« Le droit international est non seulement une condition préalable, mais aussi un outil indispensable pour parvenir à la paix dans le monde »
JOURNALISTE : L'Inde et la Grèce entretiennent des relations étroites. Des visites de haut niveau ont eu lieu, y compris la visite actuelle du Premier ministre grec en Inde. Je suis accompagné du ministre des Affaires étrangères de la Grèce. Monsieur le Ministre, je vous souhaite la bienvenue à Wion et je suis ravi de m'entretenir avec vous ici, à New Delhi. Ma première question est la suivante : comment voyez-vous les relations entre l'Inde et la Grèce ? Nous voyons que des discussions de haut niveau ont lieu et que nos relations deviennent beaucoup plus significatives aujourd'hui.
G. GERAPETRITIS : L'Inde et la Grèce ont de nombreuses valeurs en commun. Nous sommes deux nations qui ont une longue histoire. Nous sommes pleinement attachés au droit, aux principes et aux règles internationales. Je crois que nous avons beaucoup de choses en commun. La visite du Premier ministre Modi à Athènes en août dernier a été une excellente occasion de faire évoluer nos relations vers une relation stratégique. Je pense qu'il existe un énorme potentiel en termes d'interaction économique et culturelle entre les deux pays. L'Inde est une grande nation, c'est la cinquième économie du monde et nous nous attendons à une amélioration significative de nos relations. Il est important de noter qu'en plus du Premier ministre et de moi-même, plus de 100 hommes d'affaires sont venus ici en Inde, et ils ont l'occasion d'interagir avec des hommes d'affaires indiens dans divers secteurs tels que l'énergie, la construction, l'agriculture et le tourisme. Nous pensons donc qu'il s'agit d'une excellente opportunité pour le développement des deux pays.

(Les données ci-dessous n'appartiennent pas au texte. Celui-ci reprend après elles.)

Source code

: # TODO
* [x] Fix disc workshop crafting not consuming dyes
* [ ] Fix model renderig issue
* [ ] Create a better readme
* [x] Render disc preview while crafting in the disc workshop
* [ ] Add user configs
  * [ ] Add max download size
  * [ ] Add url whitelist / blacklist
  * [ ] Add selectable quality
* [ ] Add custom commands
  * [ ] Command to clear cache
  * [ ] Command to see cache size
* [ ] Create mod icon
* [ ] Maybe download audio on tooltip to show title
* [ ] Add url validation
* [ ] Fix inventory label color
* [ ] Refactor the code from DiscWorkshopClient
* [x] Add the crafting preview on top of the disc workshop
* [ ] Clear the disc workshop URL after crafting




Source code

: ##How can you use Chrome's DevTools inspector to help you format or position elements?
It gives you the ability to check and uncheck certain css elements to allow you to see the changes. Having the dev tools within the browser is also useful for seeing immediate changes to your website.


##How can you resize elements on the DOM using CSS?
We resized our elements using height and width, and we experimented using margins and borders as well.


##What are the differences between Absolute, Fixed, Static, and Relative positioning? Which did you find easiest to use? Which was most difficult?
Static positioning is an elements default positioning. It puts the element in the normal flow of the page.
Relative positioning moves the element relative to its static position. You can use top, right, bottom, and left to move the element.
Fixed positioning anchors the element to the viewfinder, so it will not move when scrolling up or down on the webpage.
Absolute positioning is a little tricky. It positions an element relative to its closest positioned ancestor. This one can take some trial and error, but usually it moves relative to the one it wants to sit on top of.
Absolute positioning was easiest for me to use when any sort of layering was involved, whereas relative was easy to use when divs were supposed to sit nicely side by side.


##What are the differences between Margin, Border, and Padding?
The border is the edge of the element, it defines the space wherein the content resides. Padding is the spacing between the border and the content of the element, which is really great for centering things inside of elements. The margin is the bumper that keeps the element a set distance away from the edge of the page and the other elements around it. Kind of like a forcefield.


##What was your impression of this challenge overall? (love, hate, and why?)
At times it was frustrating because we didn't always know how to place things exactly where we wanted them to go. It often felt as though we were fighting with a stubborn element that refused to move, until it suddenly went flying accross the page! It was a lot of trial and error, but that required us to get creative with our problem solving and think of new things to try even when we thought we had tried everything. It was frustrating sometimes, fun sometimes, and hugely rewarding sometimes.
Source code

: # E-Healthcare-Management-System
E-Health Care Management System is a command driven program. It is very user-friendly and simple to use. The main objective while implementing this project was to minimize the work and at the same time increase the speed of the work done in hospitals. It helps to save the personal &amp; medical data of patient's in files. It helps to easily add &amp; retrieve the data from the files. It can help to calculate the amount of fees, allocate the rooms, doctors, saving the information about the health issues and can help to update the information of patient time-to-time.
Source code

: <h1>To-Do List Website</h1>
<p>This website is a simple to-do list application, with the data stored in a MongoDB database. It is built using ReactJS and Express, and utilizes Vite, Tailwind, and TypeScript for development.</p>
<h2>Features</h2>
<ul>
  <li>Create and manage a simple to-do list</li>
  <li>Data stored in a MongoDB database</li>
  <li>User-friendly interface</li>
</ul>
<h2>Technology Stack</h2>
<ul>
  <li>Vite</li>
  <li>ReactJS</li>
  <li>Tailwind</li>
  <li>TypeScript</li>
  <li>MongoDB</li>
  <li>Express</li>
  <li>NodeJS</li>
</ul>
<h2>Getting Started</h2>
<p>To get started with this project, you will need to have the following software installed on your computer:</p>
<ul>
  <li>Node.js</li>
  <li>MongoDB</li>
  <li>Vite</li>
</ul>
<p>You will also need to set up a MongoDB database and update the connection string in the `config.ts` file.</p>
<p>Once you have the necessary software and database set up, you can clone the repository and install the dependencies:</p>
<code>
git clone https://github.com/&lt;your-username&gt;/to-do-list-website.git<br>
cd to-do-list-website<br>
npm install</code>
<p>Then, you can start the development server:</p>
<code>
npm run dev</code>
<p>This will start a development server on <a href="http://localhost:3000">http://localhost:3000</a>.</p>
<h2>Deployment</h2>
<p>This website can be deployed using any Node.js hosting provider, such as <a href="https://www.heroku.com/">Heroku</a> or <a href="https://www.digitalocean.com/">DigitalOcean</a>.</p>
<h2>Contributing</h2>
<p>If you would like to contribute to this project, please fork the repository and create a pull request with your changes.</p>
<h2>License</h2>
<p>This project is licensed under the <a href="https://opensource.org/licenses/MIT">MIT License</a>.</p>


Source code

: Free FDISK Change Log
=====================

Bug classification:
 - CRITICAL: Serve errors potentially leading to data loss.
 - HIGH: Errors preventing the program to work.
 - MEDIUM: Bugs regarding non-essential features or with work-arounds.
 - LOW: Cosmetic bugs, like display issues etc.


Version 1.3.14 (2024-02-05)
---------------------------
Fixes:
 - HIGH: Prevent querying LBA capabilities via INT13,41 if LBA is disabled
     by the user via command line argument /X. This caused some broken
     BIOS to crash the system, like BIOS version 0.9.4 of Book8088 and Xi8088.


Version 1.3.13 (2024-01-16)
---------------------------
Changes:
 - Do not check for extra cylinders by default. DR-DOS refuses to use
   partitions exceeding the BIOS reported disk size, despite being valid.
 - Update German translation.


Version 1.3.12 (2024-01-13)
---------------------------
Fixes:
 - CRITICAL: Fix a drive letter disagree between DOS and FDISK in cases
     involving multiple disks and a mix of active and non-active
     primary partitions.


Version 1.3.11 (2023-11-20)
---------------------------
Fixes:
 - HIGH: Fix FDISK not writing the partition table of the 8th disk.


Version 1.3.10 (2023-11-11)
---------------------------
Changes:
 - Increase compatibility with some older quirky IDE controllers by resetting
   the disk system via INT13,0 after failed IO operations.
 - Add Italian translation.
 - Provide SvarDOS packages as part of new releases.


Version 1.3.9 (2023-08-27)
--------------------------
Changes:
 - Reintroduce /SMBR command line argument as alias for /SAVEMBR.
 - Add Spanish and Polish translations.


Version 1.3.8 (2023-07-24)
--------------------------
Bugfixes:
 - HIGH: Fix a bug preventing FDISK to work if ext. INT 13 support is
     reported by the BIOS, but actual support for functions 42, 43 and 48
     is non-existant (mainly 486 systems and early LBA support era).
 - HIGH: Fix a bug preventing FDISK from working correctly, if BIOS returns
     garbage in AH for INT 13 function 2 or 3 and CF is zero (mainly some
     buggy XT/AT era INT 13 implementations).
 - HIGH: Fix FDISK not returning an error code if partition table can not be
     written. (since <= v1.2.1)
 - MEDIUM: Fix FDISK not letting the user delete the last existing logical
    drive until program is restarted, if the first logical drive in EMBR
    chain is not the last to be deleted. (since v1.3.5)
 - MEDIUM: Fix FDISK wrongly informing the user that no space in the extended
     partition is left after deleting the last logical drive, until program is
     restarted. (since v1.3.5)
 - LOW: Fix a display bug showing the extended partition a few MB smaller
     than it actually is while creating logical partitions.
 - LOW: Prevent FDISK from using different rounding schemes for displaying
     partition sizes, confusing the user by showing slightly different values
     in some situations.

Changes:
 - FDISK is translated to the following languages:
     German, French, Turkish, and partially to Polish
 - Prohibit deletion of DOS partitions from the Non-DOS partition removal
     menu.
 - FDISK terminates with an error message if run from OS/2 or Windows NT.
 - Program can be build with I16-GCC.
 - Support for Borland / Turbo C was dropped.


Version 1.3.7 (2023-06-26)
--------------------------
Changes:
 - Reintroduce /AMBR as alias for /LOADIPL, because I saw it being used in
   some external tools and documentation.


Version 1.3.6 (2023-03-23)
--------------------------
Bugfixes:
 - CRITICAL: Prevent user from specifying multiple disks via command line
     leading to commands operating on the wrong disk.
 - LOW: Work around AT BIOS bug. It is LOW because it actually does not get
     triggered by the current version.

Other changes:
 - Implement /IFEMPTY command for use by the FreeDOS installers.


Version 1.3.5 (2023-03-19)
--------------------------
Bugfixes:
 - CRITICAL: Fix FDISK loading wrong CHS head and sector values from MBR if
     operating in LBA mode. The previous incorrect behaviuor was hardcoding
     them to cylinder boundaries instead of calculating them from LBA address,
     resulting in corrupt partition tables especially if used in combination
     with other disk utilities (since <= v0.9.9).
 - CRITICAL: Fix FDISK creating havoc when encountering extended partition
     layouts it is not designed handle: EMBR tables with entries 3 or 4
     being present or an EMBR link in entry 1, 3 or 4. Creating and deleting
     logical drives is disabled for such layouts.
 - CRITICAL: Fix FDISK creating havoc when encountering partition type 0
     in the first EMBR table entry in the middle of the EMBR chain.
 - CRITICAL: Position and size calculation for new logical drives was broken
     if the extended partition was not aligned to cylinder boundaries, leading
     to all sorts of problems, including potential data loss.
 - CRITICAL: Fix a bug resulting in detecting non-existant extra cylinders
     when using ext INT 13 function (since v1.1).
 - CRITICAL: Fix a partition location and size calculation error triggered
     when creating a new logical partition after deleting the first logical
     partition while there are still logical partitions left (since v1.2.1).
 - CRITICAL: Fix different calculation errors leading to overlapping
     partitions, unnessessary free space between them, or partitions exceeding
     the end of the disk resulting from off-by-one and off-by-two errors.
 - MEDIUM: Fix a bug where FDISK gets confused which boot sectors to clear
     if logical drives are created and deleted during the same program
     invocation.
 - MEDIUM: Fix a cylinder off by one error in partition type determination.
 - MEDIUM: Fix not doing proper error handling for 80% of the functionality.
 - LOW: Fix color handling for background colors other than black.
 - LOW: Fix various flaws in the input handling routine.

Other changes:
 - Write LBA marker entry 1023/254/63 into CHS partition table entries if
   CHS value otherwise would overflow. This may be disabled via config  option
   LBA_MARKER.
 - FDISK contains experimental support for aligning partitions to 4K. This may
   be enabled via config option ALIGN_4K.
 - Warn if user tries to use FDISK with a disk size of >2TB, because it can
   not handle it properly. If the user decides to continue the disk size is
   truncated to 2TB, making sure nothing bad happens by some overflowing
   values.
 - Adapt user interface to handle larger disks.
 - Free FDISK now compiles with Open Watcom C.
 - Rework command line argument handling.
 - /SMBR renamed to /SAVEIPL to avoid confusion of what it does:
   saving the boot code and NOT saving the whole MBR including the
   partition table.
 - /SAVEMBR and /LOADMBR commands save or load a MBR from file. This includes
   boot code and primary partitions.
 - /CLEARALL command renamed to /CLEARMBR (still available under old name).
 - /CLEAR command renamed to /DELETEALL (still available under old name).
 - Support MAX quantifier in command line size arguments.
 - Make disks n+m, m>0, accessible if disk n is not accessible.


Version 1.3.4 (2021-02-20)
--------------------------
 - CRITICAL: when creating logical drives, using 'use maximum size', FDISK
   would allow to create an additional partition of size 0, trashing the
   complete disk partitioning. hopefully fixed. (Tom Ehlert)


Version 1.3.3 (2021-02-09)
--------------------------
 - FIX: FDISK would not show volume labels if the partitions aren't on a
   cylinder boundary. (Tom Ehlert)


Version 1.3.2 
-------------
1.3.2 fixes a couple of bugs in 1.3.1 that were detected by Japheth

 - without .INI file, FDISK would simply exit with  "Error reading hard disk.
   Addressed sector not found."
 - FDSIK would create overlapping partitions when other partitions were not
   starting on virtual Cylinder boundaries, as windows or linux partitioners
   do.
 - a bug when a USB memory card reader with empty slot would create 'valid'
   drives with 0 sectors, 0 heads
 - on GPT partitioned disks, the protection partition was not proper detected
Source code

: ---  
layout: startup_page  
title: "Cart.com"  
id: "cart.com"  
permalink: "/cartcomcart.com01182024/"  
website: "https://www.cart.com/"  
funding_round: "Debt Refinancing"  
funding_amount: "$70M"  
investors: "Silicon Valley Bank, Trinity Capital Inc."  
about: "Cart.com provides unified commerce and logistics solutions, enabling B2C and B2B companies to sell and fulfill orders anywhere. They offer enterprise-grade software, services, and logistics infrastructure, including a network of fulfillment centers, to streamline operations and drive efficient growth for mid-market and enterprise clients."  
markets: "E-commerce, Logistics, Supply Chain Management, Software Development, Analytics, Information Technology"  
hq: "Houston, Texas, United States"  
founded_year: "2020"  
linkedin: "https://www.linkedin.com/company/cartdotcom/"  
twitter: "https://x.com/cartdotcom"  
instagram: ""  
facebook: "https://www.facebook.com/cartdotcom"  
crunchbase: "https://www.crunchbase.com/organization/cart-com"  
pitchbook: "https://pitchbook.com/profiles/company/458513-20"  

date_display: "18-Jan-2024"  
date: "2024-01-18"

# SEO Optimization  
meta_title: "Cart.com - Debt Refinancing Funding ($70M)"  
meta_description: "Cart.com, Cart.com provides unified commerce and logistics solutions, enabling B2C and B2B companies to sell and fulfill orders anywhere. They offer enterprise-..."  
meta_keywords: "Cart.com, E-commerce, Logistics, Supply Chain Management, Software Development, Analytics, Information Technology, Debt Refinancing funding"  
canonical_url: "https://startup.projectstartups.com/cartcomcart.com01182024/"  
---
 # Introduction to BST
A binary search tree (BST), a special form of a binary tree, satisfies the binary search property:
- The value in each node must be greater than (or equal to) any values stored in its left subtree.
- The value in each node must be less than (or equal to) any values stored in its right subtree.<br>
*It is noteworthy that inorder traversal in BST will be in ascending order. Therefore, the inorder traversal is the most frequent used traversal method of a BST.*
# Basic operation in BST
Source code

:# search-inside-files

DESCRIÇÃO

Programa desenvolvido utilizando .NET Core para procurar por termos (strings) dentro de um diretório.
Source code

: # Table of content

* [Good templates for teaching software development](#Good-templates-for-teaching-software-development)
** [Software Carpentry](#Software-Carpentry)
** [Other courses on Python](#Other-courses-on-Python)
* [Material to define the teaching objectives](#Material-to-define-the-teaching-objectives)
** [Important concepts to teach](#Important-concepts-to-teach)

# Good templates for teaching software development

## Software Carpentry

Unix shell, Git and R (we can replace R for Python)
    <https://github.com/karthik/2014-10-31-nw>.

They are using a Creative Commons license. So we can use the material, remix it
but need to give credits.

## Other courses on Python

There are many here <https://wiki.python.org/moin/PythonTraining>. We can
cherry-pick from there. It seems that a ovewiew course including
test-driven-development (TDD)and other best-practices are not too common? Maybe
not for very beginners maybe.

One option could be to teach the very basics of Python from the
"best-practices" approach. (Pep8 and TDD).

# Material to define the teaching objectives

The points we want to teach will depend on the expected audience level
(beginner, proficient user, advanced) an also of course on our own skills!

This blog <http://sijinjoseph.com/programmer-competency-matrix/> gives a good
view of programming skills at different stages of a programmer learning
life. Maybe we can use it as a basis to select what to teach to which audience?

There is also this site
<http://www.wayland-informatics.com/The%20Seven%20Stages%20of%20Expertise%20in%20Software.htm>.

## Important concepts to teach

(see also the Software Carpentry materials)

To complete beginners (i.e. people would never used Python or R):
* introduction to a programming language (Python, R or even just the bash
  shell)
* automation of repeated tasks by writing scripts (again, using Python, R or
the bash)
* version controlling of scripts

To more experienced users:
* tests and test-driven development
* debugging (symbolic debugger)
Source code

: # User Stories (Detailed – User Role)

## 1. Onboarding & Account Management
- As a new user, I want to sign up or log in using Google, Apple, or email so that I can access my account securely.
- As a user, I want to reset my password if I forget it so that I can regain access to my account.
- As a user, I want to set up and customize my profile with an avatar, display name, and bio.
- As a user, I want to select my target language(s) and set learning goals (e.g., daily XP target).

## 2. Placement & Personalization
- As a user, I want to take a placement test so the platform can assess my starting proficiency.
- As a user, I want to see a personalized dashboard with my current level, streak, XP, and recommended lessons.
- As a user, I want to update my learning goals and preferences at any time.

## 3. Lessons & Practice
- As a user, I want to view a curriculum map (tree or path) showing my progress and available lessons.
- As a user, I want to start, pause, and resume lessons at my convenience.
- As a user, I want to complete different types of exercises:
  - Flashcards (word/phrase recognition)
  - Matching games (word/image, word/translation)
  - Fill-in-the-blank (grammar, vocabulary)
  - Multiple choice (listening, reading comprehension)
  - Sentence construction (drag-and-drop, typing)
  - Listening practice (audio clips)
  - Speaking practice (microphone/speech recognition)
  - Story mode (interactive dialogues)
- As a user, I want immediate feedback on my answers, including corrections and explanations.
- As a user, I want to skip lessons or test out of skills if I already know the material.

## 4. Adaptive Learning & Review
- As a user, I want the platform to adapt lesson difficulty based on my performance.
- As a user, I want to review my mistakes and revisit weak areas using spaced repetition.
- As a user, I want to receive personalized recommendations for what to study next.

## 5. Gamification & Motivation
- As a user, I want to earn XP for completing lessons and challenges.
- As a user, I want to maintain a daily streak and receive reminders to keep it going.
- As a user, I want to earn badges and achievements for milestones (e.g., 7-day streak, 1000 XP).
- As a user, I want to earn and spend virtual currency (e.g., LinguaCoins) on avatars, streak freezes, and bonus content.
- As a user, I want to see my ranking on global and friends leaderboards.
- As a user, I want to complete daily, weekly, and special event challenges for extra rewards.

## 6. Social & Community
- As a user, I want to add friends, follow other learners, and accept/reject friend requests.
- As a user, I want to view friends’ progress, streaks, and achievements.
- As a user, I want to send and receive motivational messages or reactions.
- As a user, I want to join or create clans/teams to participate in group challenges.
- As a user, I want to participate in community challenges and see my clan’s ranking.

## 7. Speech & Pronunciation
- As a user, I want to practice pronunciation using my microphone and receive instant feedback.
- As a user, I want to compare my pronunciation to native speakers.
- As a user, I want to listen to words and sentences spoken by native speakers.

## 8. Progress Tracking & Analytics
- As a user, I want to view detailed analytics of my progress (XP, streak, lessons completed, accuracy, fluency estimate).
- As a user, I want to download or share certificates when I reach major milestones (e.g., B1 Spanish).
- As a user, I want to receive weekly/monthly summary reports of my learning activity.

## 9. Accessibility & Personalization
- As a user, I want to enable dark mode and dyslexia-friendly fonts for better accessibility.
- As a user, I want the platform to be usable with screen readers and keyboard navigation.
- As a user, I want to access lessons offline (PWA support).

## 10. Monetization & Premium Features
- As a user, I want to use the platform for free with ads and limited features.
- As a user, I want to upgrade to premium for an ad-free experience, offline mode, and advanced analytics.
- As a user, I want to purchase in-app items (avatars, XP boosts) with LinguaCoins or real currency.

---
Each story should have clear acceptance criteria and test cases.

JOURNALISTE : Permettez-moi d'entrer dans les détails de cette relation. L'une des questions est celle de la connectivité. Nous avons vu que l'accent était mis sur la connectivité directe. Dans ce contexte, le corridor économique Inde-Moyen-Orient-Europe a été annoncé par l'Inde lors du sommet du G20. Comment voyez-vous l'évolution de ce projet de connectivité ?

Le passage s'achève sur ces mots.